**Activity**: Go through the data below and return each line where the string "banyak" appears.

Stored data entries
# # # # #
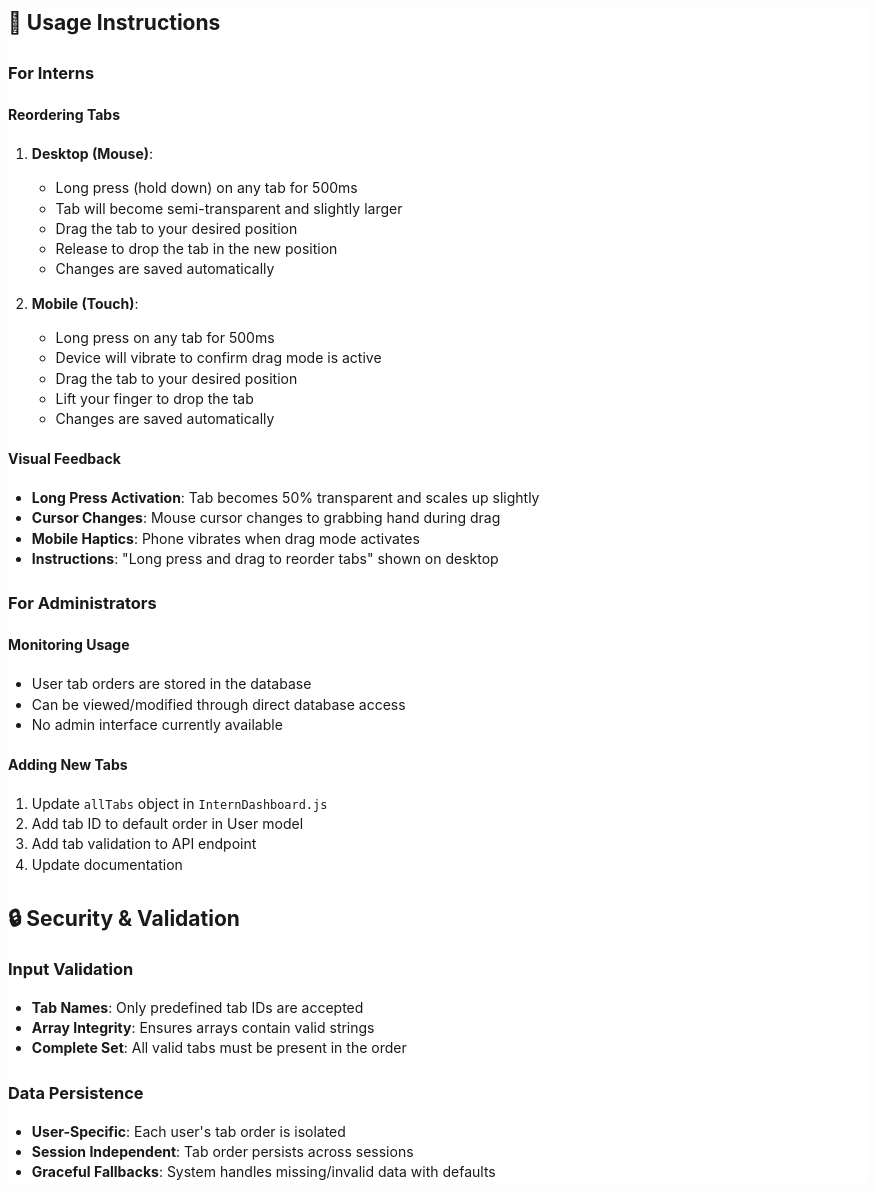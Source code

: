 ## 🔧 Usage Instructions

### For Interns

#### Reordering Tabs
1. **Desktop (Mouse)**:
   - Long press (hold down) on any tab for 500ms
   - Tab will become semi-transparent and slightly larger
   - Drag the tab to your desired position
   - Release to drop the tab in the new position
   - Changes are saved automatically

2. **Mobile (Touch)**:
   - Long press on any tab for 500ms
   - Device will vibrate to confirm drag mode is active
   - Drag the tab to your desired position
   - Lift your finger to drop the tab
   - Changes are saved automatically

#### Visual Feedback
- **Long Press Activation**: Tab becomes 50% transparent and scales up slightly
- **Cursor Changes**: Mouse cursor changes to grabbing hand during drag
- **Mobile Haptics**: Phone vibrates when drag mode activates
- **Instructions**: "Long press and drag to reorder tabs" shown on desktop

### For Administrators

#### Monitoring Usage
- User tab orders are stored in the database
- Can be viewed/modified through direct database access
- No admin interface currently available

#### Adding New Tabs
1. Update `allTabs` object in `InternDashboard.js`
2. Add tab ID to default order in User model
3. Add tab validation to API endpoint
4. Update documentation

## 🔒 Security & Validation

### Input Validation
- **Tab Names**: Only predefined tab IDs are accepted
- **Array Integrity**: Ensures arrays contain valid strings
- **Complete Set**: All valid tabs must be present in the order

### Data Persistence
- **User-Specific**: Each user's tab order is isolated
- **Session Independent**: Tab order persists across sessions
- **Graceful Fallbacks**: System handles missing/invalid data with defaults
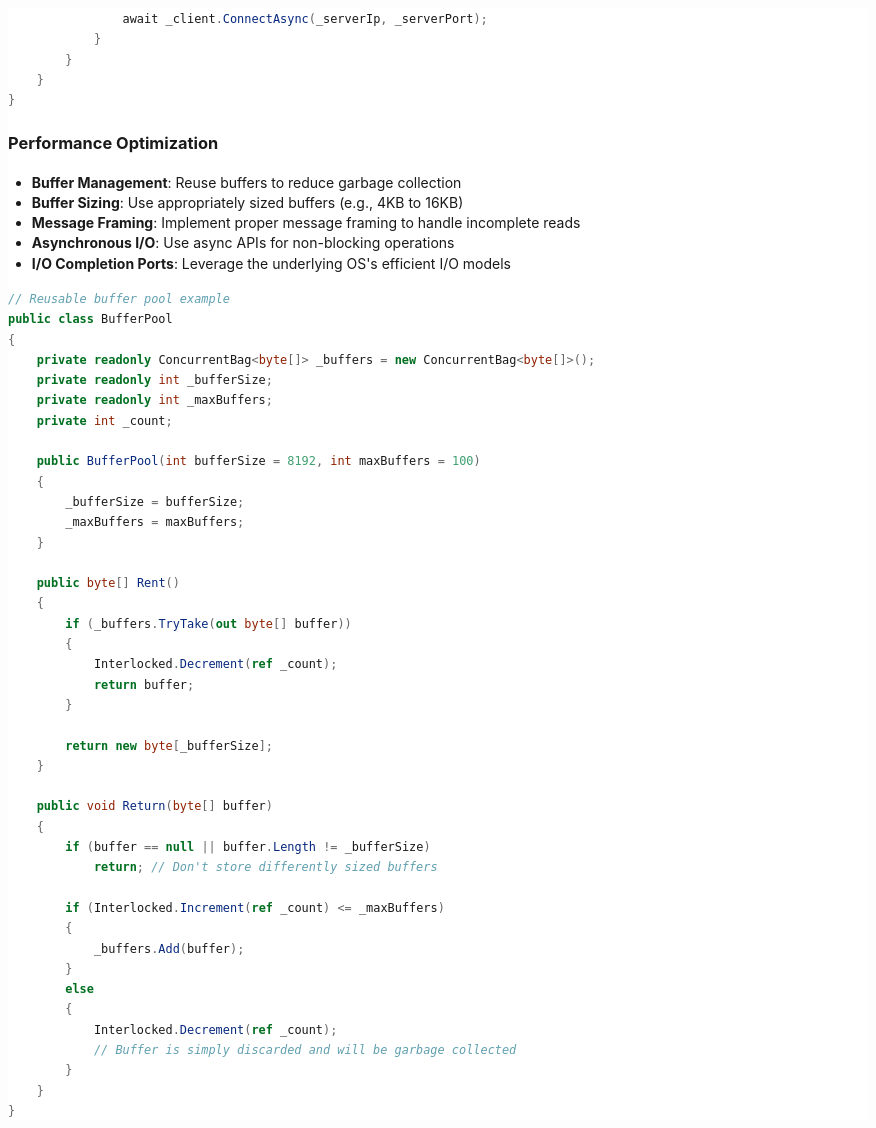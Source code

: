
 ```csharp
                await _client.ConnectAsync(_serverIp, _serverPort);
            }
        }
    }
}
```

### Performance Optimization

- **Buffer Management**: Reuse buffers to reduce garbage collection
- **Buffer Sizing**: Use appropriately sized buffers (e.g., 4KB to 16KB)
- **Message Framing**: Implement proper message framing to handle incomplete reads
- **Asynchronous I/O**: Use async APIs for non-blocking operations
- **I/O Completion Ports**: Leverage the underlying OS's efficient I/O models

```csharp
// Reusable buffer pool example
public class BufferPool
{
    private readonly ConcurrentBag<byte[]> _buffers = new ConcurrentBag<byte[]>();
    private readonly int _bufferSize;
    private readonly int _maxBuffers;
    private int _count;
    
    public BufferPool(int bufferSize = 8192, int maxBuffers = 100)
    {
        _bufferSize = bufferSize;
        _maxBuffers = maxBuffers;
    }
    
    public byte[] Rent()
    {
        if (_buffers.TryTake(out byte[] buffer))
        {
            Interlocked.Decrement(ref _count);
            return buffer;
        }
        
        return new byte[_bufferSize];
    }
    
    public void Return(byte[] buffer)
    {
        if (buffer == null || buffer.Length != _bufferSize)
            return; // Don't store differently sized buffers
            
        if (Interlocked.Increment(ref _count) <= _maxBuffers)
        {
            _buffers.Add(buffer);
        }
        else
        {
            Interlocked.Decrement(ref _count);
            // Buffer is simply discarded and will be garbage collected
        }
    }
}
```
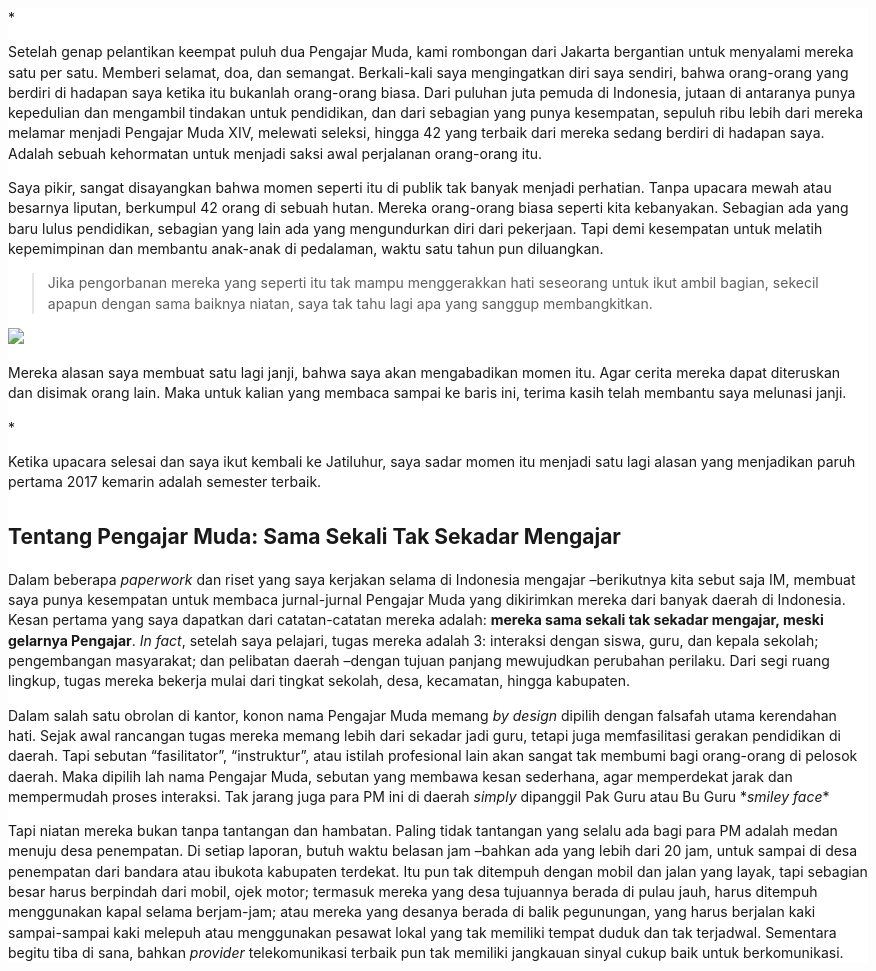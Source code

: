 \*

Setelah genap pelantikan keempat puluh dua Pengajar Muda, kami rombongan dari Jakarta bergantian untuk menyalami mereka satu per satu. Memberi selamat, doa, dan semangat. Berkali-kali saya mengingatkan diri saya sendiri, bahwa orang-orang yang berdiri di hadapan saya ketika itu bukanlah orang-orang biasa. Dari puluhan juta pemuda di Indonesia, jutaan di antaranya punya kepedulian dan mengambil tindakan untuk pendidikan, dan dari sebagian yang punya kesempatan, sepuluh ribu lebih dari mereka melamar menjadi Pengajar Muda XIV, melewati seleksi, hingga 42 yang terbaik dari mereka sedang berdiri di hadapan saya. Adalah sebuah kehormatan untuk menjadi saksi awal perjalanan orang-orang itu.

Saya pikir, sangat disayangkan bahwa momen seperti itu di publik tak banyak menjadi perhatian. Tanpa upacara mewah atau besarnya liputan, berkumpul 42 orang di sebuah hutan. Mereka orang-orang biasa seperti kita kebanyakan. Sebagian ada yang baru lulus pendidikan, sebagian yang lain ada yang mengundurkan diri dari pekerjaan. Tapi demi kesempatan untuk melatih kepemimpinan dan membantu anak-anak di pedalaman, waktu satu tahun pun diluangkan.

> Jika pengorbanan mereka yang seperti itu tak mampu menggerakkan hati seseorang untuk ikut ambil bagian, sekecil apapun dengan sama baiknya niatan, saya tak tahu lagi apa yang sanggup membangkitkan.

[![](https://raihankalla.id/wp-content/uploads/2017/06/DSC_0042.jpg)](https://raihankalla.id/wp-content/uploads/2017/06/DSC_0042.jpg)

Mereka alasan saya membuat satu lagi janji, bahwa saya akan mengabadikan momen itu. Agar cerita mereka dapat diteruskan dan disimak orang lain. Maka untuk kalian yang membaca sampai ke baris ini, terima kasih telah membantu saya melunasi janji.

\*

Ketika upacara selesai dan saya ikut kembali ke Jatiluhur, saya sadar momen itu menjadi satu lagi alasan yang menjadikan paruh pertama 2017 kemarin adalah semester terbaik.

Tentang Pengajar Muda: Sama Sekali Tak Sekadar Mengajar
-------------------------------------------------------

Dalam beberapa _paperwork_ dan riset yang saya kerjakan selama di Indonesia mengajar –berikutnya kita sebut saja IM, membuat saya punya kesempatan untuk membaca jurnal-jurnal Pengajar Muda yang dikirimkan mereka dari banyak daerah di Indonesia. Kesan pertama yang saya dapatkan dari catatan-catatan mereka adalah: **mereka sama sekali tak sekadar mengajar, meski gelarnya Pengajar**. _In fact_, setelah saya pelajari, tugas mereka adalah 3: interaksi dengan siswa, guru, dan kepala sekolah; pengembangan masyarakat; dan pelibatan daerah –dengan tujuan panjang mewujudkan perubahan perilaku. Dari segi ruang lingkup, tugas mereka bekerja mulai dari tingkat sekolah, desa, kecamatan, hingga kabupaten.

Dalam salah satu obrolan di kantor, konon nama Pengajar Muda memang _by design_ dipilih dengan falsafah utama kerendahan hati. Sejak awal rancangan tugas mereka memang lebih dari sekadar jadi guru, tetapi juga memfasilitasi gerakan pendidikan di daerah. Tapi sebutan “fasilitator”, “instruktur”, atau istilah profesional lain akan sangat tak membumi bagi orang-orang di pelosok daerah. Maka dipilih lah nama Pengajar Muda, sebutan yang membawa kesan sederhana, agar memperdekat jarak dan mempermudah proses interaksi. Tak jarang juga para PM ini di daerah _simply_ dipanggil Pak Guru atau Bu Guru \*_smiley face_\*

Tapi niatan mereka bukan tanpa tantangan dan hambatan. Paling tidak tantangan yang selalu ada bagi para PM adalah medan menuju desa penempatan. Di setiap laporan, butuh waktu belasan jam –bahkan ada yang lebih dari 20 jam, untuk sampai di desa penempatan dari bandara atau ibukota kabupaten terdekat. Itu pun tak ditempuh dengan mobil dan jalan yang layak, tapi sebagian besar harus berpindah dari mobil, ojek motor; termasuk mereka yang desa tujuannya berada di pulau jauh, harus ditempuh menggunakan kapal selama berjam-jam; atau mereka yang desanya berada di balik pegunungan, yang harus berjalan kaki sampai-sampai kaki melepuh atau menggunakan pesawat lokal yang tak memiliki tempat duduk dan tak terjadwal. Sementara begitu tiba di sana, bahkan _provider_ telekomunikasi terbaik pun tak memiliki jangkauan sinyal cukup baik untuk berkomunikasi.
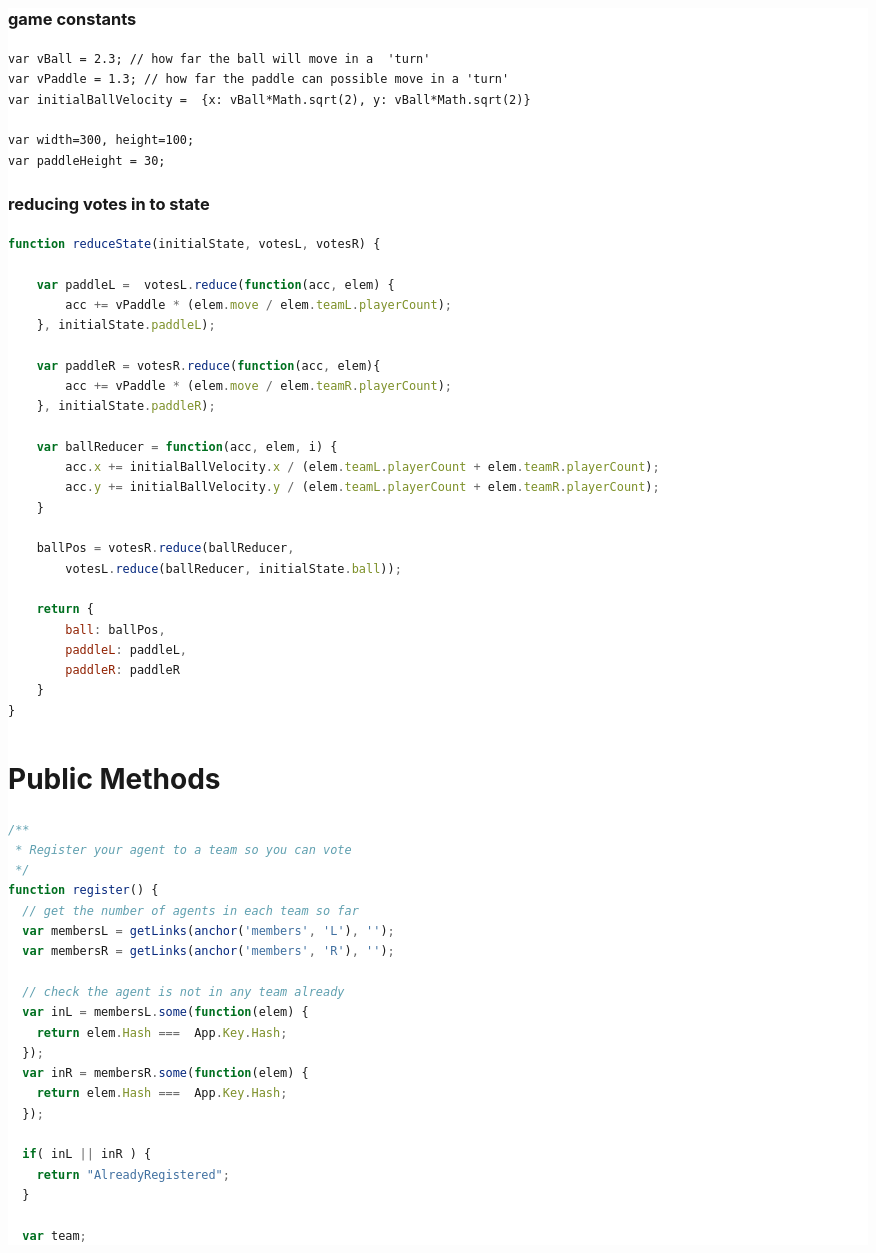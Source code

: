 ### game constants

```
var vBall = 2.3; // how far the ball will move in a  'turn'
var vPaddle = 1.3; // how far the paddle can possible move in a 'turn'
var initialBallVelocity =  {x: vBall*Math.sqrt(2), y: vBall*Math.sqrt(2)}

var width=300, height=100;
var paddleHeight = 30;
```

### reducing votes in to state
```javascript
function reduceState(initialState, votesL, votesR) {

    var paddleL =  votesL.reduce(function(acc, elem) {
        acc += vPaddle * (elem.move / elem.teamL.playerCount);
    }, initialState.paddleL);
    
    var paddleR = votesR.reduce(function(acc, elem){
        acc += vPaddle * (elem.move / elem.teamR.playerCount);
    }, initialState.paddleR);
    
    var ballReducer = function(acc, elem, i) {
        acc.x += initialBallVelocity.x / (elem.teamL.playerCount + elem.teamR.playerCount);
        acc.y += initialBallVelocity.y / (elem.teamL.playerCount + elem.teamR.playerCount);
    }
    
    ballPos = votesR.reduce(ballReducer, 
        votesL.reduce(ballReducer, initialState.ball));
    
    return {
        ball: ballPos,
        paddleL: paddleL,
        paddleR: paddleR
    }
}
```

# Public Methods

```javascript
/**
 * Register your agent to a team so you can vote
 */
function register() {
  // get the number of agents in each team so far
  var membersL = getLinks(anchor('members', 'L'), '');
  var membersR = getLinks(anchor('members', 'R'), '');

  // check the agent is not in any team already
  var inL = membersL.some(function(elem) {
    return elem.Hash ===  App.Key.Hash;
  });
  var inR = membersR.some(function(elem) {
    return elem.Hash ===  App.Key.Hash;
  });

  if( inL || inR ) {
    return "AlreadyRegistered";
  }

  var team;
```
# # # # #
**Written response**:
Saya pikir, sangat disayangkan bahwa momen seperti itu di publik tak banyak menjadi perhatian. Tanpa upacara mewah atau besarnya liputan, berkumpul 42 orang di sebuah hutan. Mereka orang-orang biasa seperti kita kebanyakan. Sebagian ada yang baru lulus pendidikan, sebagian yang lain ada yang mengundurkan diri dari pekerjaan. Tapi demi kesempatan untuk melatih kepemimpinan dan membantu anak-anak di pedalaman, waktu satu tahun pun diluangkan.
Dalam beberapa _paperwork_ dan riset yang saya kerjakan selama di Indonesia mengajar –berikutnya kita sebut saja IM, membuat saya punya kesempatan untuk membaca jurnal-jurnal Pengajar Muda yang dikirimkan mereka dari banyak daerah di Indonesia. Kesan pertama yang saya dapatkan dari catatan-catatan mereka adalah: **mereka sama sekali tak sekadar mengajar, meski gelarnya Pengajar**. _In fact_, setelah saya pelajari, tugas mereka adalah 3: interaksi dengan siswa, guru, dan kepala sekolah; pengembangan masyarakat; dan pelibatan daerah –dengan tujuan panjang mewujudkan perubahan perilaku. Dari segi ruang lingkup, tugas mereka bekerja mulai dari tingkat sekolah, desa, kecamatan, hingga kabupaten.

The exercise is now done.